**Exercise data:**
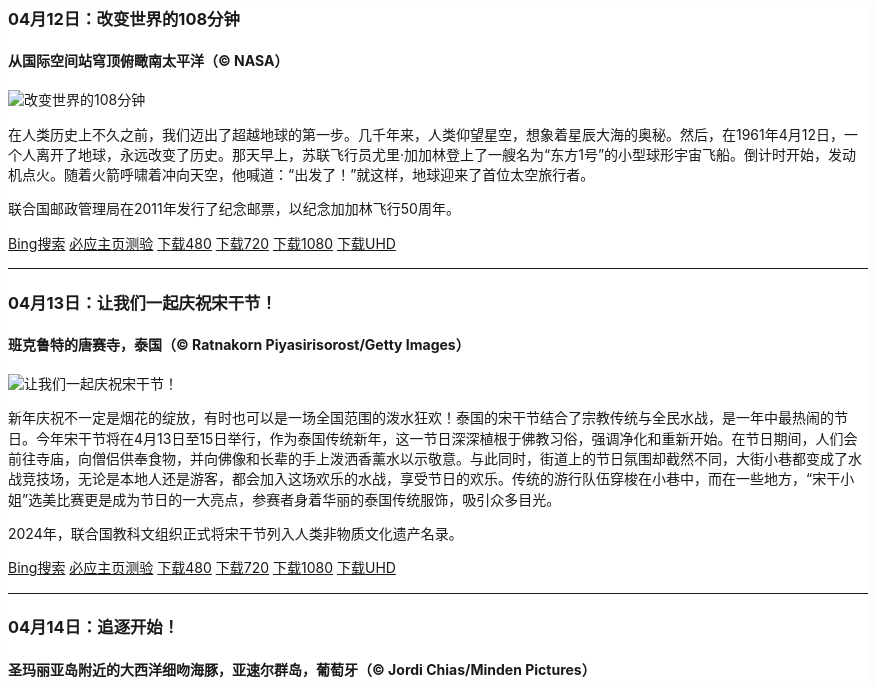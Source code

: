 ### 04月12日：改变世界的108分钟
#### 从国际空间站穹顶俯瞰南太平洋（© NASA）

![改变世界的108分钟](https://cn.bing.com/th?id=OHR.SpaceFlight_ZH-CN0927394503_800x480.jpg&rf=LaDigue_800x480.jpg "改变世界的108分钟")

在人类历史上不久之前，我们迈出了超越地球的第一步。几千年来，人类仰望星空，想象着星辰大海的奥秘。然后，在1961年4月12日，一个人离开了地球，永远改变了历史。那天早上，苏联飞行员尤里·加加林登上了一艘名为“东方1号”的小型球形宇宙飞船。倒计时开始，发动机点火。随着火箭呼啸着冲向天空，他喊道：“出发了！”就这样，地球迎来了首位太空旅行者。

联合国邮政管理局在2011年发行了纪念邮票，以纪念加加林飞行50周年。

[Bing搜索](https://cn.bing.com/search?q=%e5%9b%bd%e9%99%85%e8%bd%bd%e4%ba%ba%e8%88%aa%e5%a4%a9%e6%97%a5&form=hpcapt&filters=HpDate:"20250411_1600" "Bing Wallpaper 2025 4月 12")
[必应主页测验](https://cn.bing.com/search?q=Bing+homepage+quiz&filters=WQOskey:"HPQuiz_20250412_SpaceFlight"&FORM=HPQUIZ "必应主页测验 2025 4月 12")
[下载480](https://cn.bing.com/th?id=OHR.SpaceFlight_ZH-CN0927394503_800x480.jpg&rf=LaDigue_800x480.jpg "从国际空间站穹顶俯瞰南太平洋")
[下载720](https://cn.bing.com/th?id=OHR.SpaceFlight_ZH-CN0927394503_1280x720.jpg&rf=LaDigue_1280x720.jpg "从国际空间站穹顶俯瞰南太平洋")
[下载1080](https://cn.bing.com/th?id=OHR.SpaceFlight_ZH-CN0927394503_1920x1080.jpg&rf=LaDigue_1920x1080.jpg "从国际空间站穹顶俯瞰南太平洋")
[下载UHD](https://cn.bing.com/th?id=OHR.SpaceFlight_ZH-CN0927394503_UHD.jpg&rf=LaDigue_UHD.jpg "从国际空间站穹顶俯瞰南太平洋")

---
### 04月13日：让我们一起庆祝宋干节！
#### 班克鲁特的唐赛寺，泰国（© Ratnakorn Piyasirisorost/Getty Images）

![让我们一起庆祝宋干节！](https://cn.bing.com/th?id=OHR.ThailandPagodas_ZH-CN1143878296_800x480.jpg&rf=LaDigue_800x480.jpg "让我们一起庆祝宋干节！")

新年庆祝不一定是烟花的绽放，有时也可以是一场全国范围的泼水狂欢！泰国的宋干节结合了宗教传统与全民水战，是一年中最热闹的节日。今年宋干节将在4月13日至15日举行，作为泰国传统新年，这一节日深深植根于佛教习俗，强调净化和重新开始。在节日期间，人们会前往寺庙，向僧侣供奉食物，并向佛像和长辈的手上泼洒香薰水以示敬意。与此同时，街道上的节日氛围却截然不同，大街小巷都变成了水战竞技场，无论是本地人还是游客，都会加入这场欢乐的水战，享受节日的欢乐。传统的游行队伍穿梭在小巷中，而在一些地方，“宋干小姐”选美比赛更是成为节日的一大亮点，参赛者身着华丽的泰国传统服饰，吸引众多目光。

2024年，联合国教科文组织正式将宋干节列入人类非物质文化遗产名录。

[Bing搜索](https://cn.bing.com/search?q=%e6%b3%bc%e6%b0%b4%e8%8a%82&form=hpcapt&filters=HpDate:"20250412_1600" "Bing Wallpaper 2025 4月 13")
[必应主页测验](https://cn.bing.com/search?q=Bing+homepage+quiz&filters=WQOskey:"HPQuiz_20250413_ThailandPagodas"&FORM=HPQUIZ "必应主页测验 2025 4月 13")
[下载480](https://cn.bing.com/th?id=OHR.ThailandPagodas_ZH-CN1143878296_800x480.jpg&rf=LaDigue_800x480.jpg "班克鲁特的唐赛寺，泰国")
[下载720](https://cn.bing.com/th?id=OHR.ThailandPagodas_ZH-CN1143878296_1280x720.jpg&rf=LaDigue_1280x720.jpg "班克鲁特的唐赛寺，泰国")
[下载1080](https://cn.bing.com/th?id=OHR.ThailandPagodas_ZH-CN1143878296_1920x1080.jpg&rf=LaDigue_1920x1080.jpg "班克鲁特的唐赛寺，泰国")
[下载UHD](https://cn.bing.com/th?id=OHR.ThailandPagodas_ZH-CN1143878296_UHD.jpg&rf=LaDigue_UHD.jpg "班克鲁特的唐赛寺，泰国")

---
### 04月14日：追逐开始！
#### 圣玛丽亚岛附近的大西洋细吻海豚，亚速尔群岛，葡萄牙（© Jordi Chias/Minden Pictures）
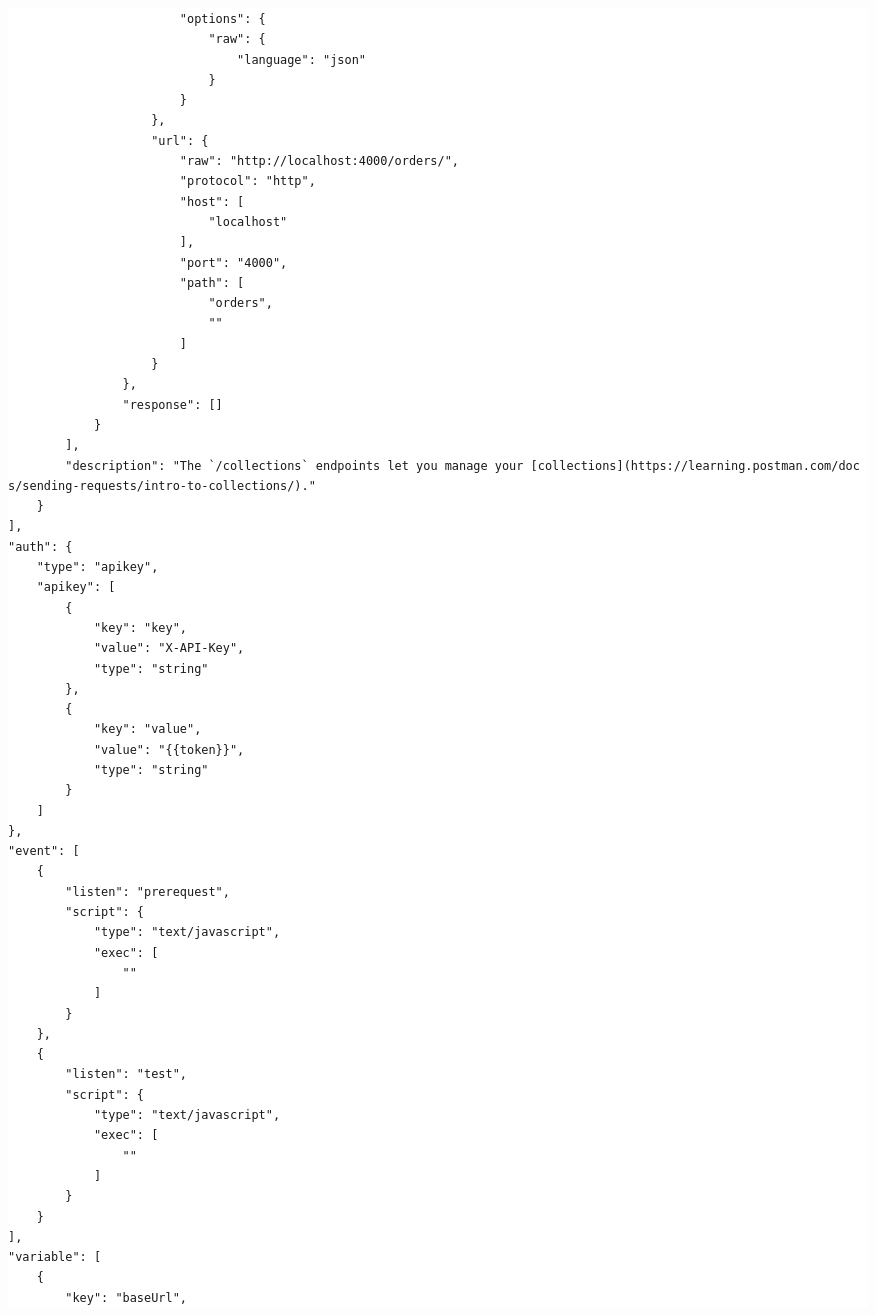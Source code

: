 							"options": {
								"raw": {
									"language": "json"
								}
							}
						},
						"url": {
							"raw": "http://localhost:4000/orders/",
							"protocol": "http",
							"host": [
								"localhost"
							],
							"port": "4000",
							"path": [
								"orders",
								""
							]
						}
					},
					"response": []
				}
			],
			"description": "The `/collections` endpoints let you manage your [collections](https://learning.postman.com/docs/sending-requests/intro-to-collections/)."
		}
	],
	"auth": {
		"type": "apikey",
		"apikey": [
			{
				"key": "key",
				"value": "X-API-Key",
				"type": "string"
			},
			{
				"key": "value",
				"value": "{{token}}",
				"type": "string"
			}
		]
	},
	"event": [
		{
			"listen": "prerequest",
			"script": {
				"type": "text/javascript",
				"exec": [
					""
				]
			}
		},
		{
			"listen": "test",
			"script": {
				"type": "text/javascript",
				"exec": [
					""
				]
			}
		}
	],
	"variable": [
		{
			"key": "baseUrl",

**Assignment:** Please show the lines in the entries above that hold the string "WQOskey".

**Response to this task:**
[必应主页测验](https://cn.bing.com/search?q=Bing+homepage+quiz&filters=WQOskey:"HPQuiz_20250412_SpaceFlight"&FORM=HPQUIZ "必应主页测验 2025 4月 12")
[必应主页测验](https://cn.bing.com/search?q=Bing+homepage+quiz&filters=WQOskey:"HPQuiz_20250413_ThailandPagodas"&FORM=HPQUIZ "必应主页测验 2025 4月 13")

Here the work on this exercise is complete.